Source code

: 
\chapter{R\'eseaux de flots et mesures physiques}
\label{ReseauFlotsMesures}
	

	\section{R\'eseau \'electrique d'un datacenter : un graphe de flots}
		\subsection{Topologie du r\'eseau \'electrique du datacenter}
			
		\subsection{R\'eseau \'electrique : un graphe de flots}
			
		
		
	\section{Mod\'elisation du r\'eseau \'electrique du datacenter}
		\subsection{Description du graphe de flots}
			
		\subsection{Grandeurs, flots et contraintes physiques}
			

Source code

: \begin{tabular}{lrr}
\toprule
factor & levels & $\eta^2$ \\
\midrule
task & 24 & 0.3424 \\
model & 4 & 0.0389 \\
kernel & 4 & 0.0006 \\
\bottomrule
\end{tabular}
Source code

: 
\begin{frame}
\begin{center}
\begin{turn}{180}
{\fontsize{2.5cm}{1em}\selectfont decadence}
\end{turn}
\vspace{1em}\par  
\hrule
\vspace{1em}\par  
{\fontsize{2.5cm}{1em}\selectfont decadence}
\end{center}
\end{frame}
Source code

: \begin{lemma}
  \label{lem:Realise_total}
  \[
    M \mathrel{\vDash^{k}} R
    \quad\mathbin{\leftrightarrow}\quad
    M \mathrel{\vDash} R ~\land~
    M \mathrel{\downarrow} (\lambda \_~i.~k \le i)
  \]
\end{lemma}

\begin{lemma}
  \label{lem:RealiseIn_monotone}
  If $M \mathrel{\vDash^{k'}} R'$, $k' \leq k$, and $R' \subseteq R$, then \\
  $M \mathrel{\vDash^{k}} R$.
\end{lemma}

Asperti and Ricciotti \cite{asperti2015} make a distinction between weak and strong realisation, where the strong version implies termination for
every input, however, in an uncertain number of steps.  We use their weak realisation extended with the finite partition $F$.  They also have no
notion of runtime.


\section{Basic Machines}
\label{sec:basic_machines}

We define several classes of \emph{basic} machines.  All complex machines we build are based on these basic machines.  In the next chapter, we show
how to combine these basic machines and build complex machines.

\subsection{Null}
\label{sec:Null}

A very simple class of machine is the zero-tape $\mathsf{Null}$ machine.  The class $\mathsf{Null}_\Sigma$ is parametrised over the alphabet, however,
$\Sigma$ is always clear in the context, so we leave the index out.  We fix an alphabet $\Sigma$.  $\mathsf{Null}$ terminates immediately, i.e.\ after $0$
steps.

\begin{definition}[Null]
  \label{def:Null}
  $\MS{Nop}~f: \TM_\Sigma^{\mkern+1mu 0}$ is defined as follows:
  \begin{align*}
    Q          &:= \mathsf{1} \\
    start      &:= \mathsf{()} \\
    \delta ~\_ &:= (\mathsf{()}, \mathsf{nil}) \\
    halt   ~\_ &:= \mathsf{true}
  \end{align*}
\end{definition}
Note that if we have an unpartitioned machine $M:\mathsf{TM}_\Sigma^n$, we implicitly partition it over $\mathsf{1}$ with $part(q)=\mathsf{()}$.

**What you are asked to do**:
Given the word "alphabet", show every line of the records that contains it.

**Answer space**:
A very simple class of machine is the zero-tape $\mathsf{Null}$ machine.  The class $\mathsf{Null}_\Sigma$ is parametrised over the alphabet, however,
$\Sigma$ is always clear in the context, so we leave the index out.  We fix an alphabet $\Sigma$.  $\mathsf{Null}$ terminates immediately, i.e.\ after $0$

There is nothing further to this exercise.